------ DATA PROVIDED ------
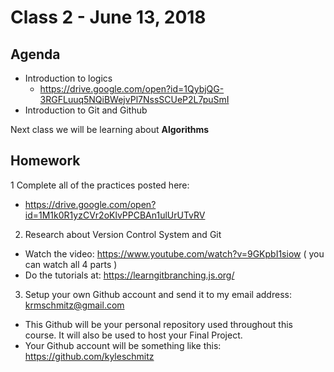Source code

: # Class 2 - June 13, 2018

## Agenda

* Introduction to logics
  * https://drive.google.com/open?id=1QybjQG-3RGFLuuq5NQiBWejvPl7NssSCUeP2L7puSmI
* Introduction to Git and Github

Next class we will be learning about **Algorithms**

## Homework

1 Complete all of the practices posted here:
*  https://drive.google.com/open?id=1M1k0R1yzCVr2oKlvPPCBAn1ulUrUTvRV

2. Research about Version Control System and Git
  *  Watch the video: https://www.youtube.com/watch?v=9GKpbI1siow  ( you can watch all 4 parts )
  * Do the tutorials at: https://learngitbranching.js.org/

3. Setup your own Github account and send it to my email address: krmschmitz@gmail.com
  * This Github will be your personal repository used throughout this course. It will also be used to host your Final Project.
  * Your Github account will be something like this: https://github.com/kyleschmitz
------
EXERCISE DIRECTIONS:
Your task is to restate, word for word, only those lines above that fall between the line holding "Git and Github" and the line holding "2. Research about", inclusive.

RESULT:
* Introduction to Git and Github

Next class we will be learning about **Algorithms**

## Homework

1 Complete all of the practices posted here:
*  https://drive.google.com/open?id=1M1k0R1yzCVr2oKlvPPCBAn1ulUrUTvRV

2. Research about Version Control System and Git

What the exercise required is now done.